We construct updated solar models with different sets of solar abundances , including the most recent determinations by Asplund et al .
( 8 ) .
The latter work predicts a larger ( \sim 10 \% ) solar metallicity compared to previous measurements by the same authors but significantly lower ( \sim 25 \% ) than the recommended value from a decade ago by Grevesse & Sauval ( 29 ) .
We compare the results of our models with determinations of the solar structure inferred through helioseismology measurements .
The model that uses the most recent solar abundance determinations predicts the base of the solar convective envelope to be located at R _ { CZ } = 0.724 { R _ { \odot } } and a surface helium mass fraction of Y _ { surf } = 0.231 .
These results are in conflict with helioseismology data ( R _ { CZ } = 0.713 \pm 0.001 { R _ { \odot } } and Y _ { surf } = 0.2485 \pm 0.0035 ) at 5 - \sigma and 11 - \sigma levels respectively .
Using the new solar abundances , we calculate the magnitude by which radiative opacities should be modified in order to restore agreement with helioseismology .
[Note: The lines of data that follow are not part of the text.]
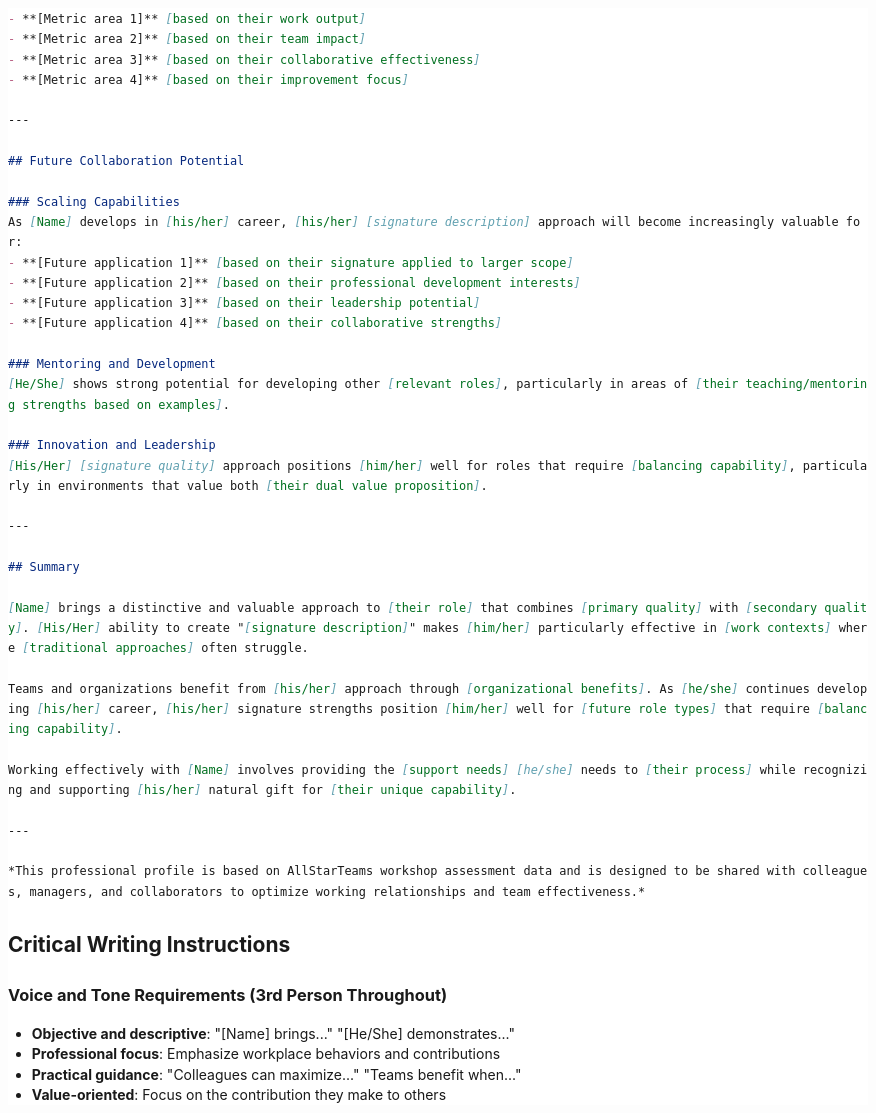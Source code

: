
 ```markdown
- **[Metric area 1]** [based on their work output]
- **[Metric area 2]** [based on their team impact]
- **[Metric area 3]** [based on their collaborative effectiveness]
- **[Metric area 4]** [based on their improvement focus]

---

## Future Collaboration Potential

### Scaling Capabilities
As [Name] develops in [his/her] career, [his/her] [signature description] approach will become increasingly valuable for:
- **[Future application 1]** [based on their signature applied to larger scope]
- **[Future application 2]** [based on their professional development interests]
- **[Future application 3]** [based on their leadership potential]
- **[Future application 4]** [based on their collaborative strengths]

### Mentoring and Development
[He/She] shows strong potential for developing other [relevant roles], particularly in areas of [their teaching/mentoring strengths based on examples].

### Innovation and Leadership
[His/Her] [signature quality] approach positions [him/her] well for roles that require [balancing capability], particularly in environments that value both [their dual value proposition].

---

## Summary

[Name] brings a distinctive and valuable approach to [their role] that combines [primary quality] with [secondary quality]. [His/Her] ability to create "[signature description]" makes [him/her] particularly effective in [work contexts] where [traditional approaches] often struggle.

Teams and organizations benefit from [his/her] approach through [organizational benefits]. As [he/she] continues developing [his/her] career, [his/her] signature strengths position [him/her] well for [future role types] that require [balancing capability].

Working effectively with [Name] involves providing the [support needs] [he/she] needs to [their process] while recognizing and supporting [his/her] natural gift for [their unique capability].

---

*This professional profile is based on AllStarTeams workshop assessment data and is designed to be shared with colleagues, managers, and collaborators to optimize working relationships and team effectiveness.*
```

## Critical Writing Instructions

### Voice and Tone Requirements (3rd Person Throughout)
- **Objective and descriptive**: "[Name] brings..." "[He/She] demonstrates..."
- **Professional focus**: Emphasize workplace behaviors and contributions
- **Practical guidance**: "Colleagues can maximize..." "Teams benefit when..."
- **Value-oriented**: Focus on the contribution they make to others
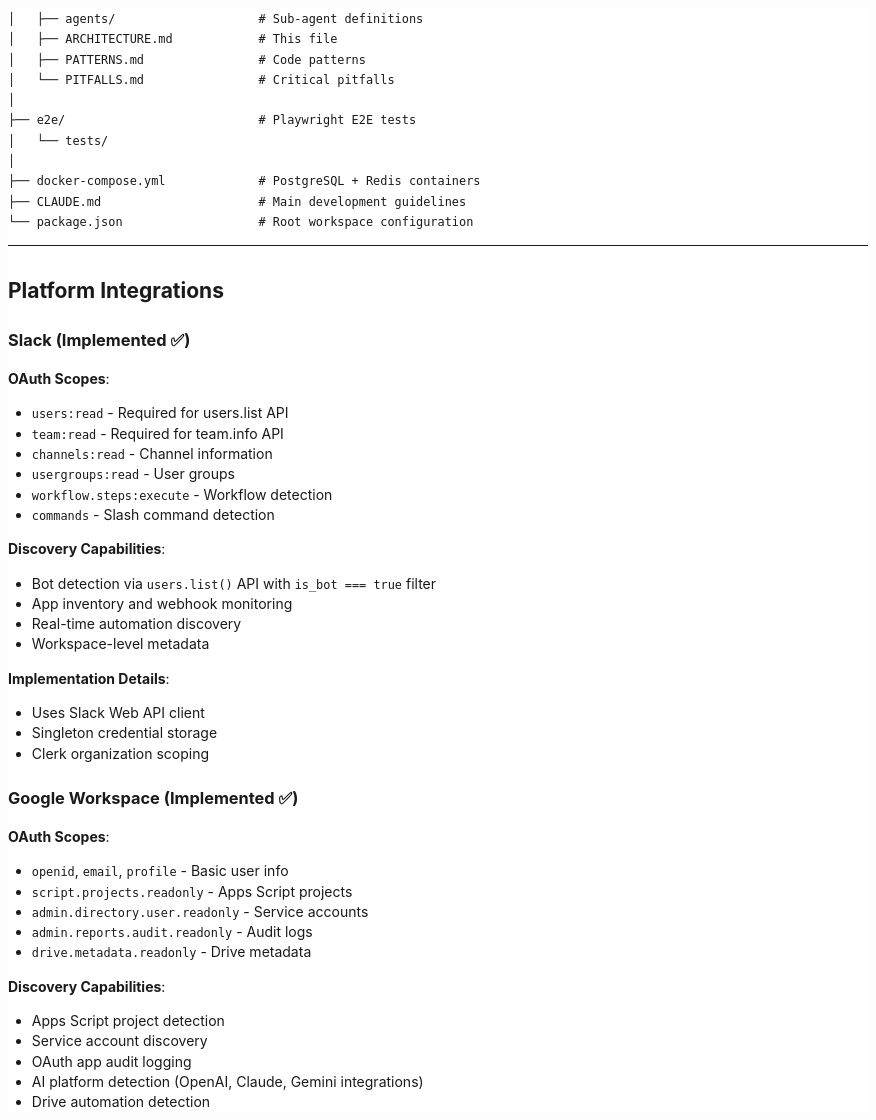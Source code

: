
 ```
│   ├── agents/                    # Sub-agent definitions
│   ├── ARCHITECTURE.md            # This file
│   ├── PATTERNS.md                # Code patterns
│   └── PITFALLS.md                # Critical pitfalls
│
├── e2e/                           # Playwright E2E tests
│   └── tests/
│
├── docker-compose.yml             # PostgreSQL + Redis containers
├── CLAUDE.md                      # Main development guidelines
└── package.json                   # Root workspace configuration
```

---

## Platform Integrations

### Slack (Implemented ✅)

**OAuth Scopes**:
- `users:read` - Required for users.list API
- `team:read` - Required for team.info API
- `channels:read` - Channel information
- `usergroups:read` - User groups
- `workflow.steps:execute` - Workflow detection
- `commands` - Slash command detection

**Discovery Capabilities**:
- Bot detection via `users.list()` API with `is_bot === true` filter
- App inventory and webhook monitoring
- Real-time automation discovery
- Workspace-level metadata

**Implementation Details**:
- Uses Slack Web API client
- Singleton credential storage
- Clerk organization scoping

### Google Workspace (Implemented ✅)

**OAuth Scopes**:
- `openid`, `email`, `profile` - Basic user info
- `script.projects.readonly` - Apps Script projects
- `admin.directory.user.readonly` - Service accounts
- `admin.reports.audit.readonly` - Audit logs
- `drive.metadata.readonly` - Drive metadata

**Discovery Capabilities**:
- Apps Script project detection
- Service account discovery
- OAuth app audit logging
- AI platform detection (OpenAI, Claude, Gemini integrations)
- Drive automation detection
We find that a maximum change of \sim 15 \% at the base of the convective zone is required with a smooth decrease towards the core , where the change needed is \sim 5 \% .
The required change at the base of the convective envelope is about half the value estimated previously .
We also present the solar neutrino fluxes predicted by the new models .
The most important changes brought about by the new solar abundances are the increase by \sim 10 \% in the predicted ^ { 13 } N and ^ { 15 } O fluxes that arise mostly due to the increase in the C and N abundances in the newly determined solar composition .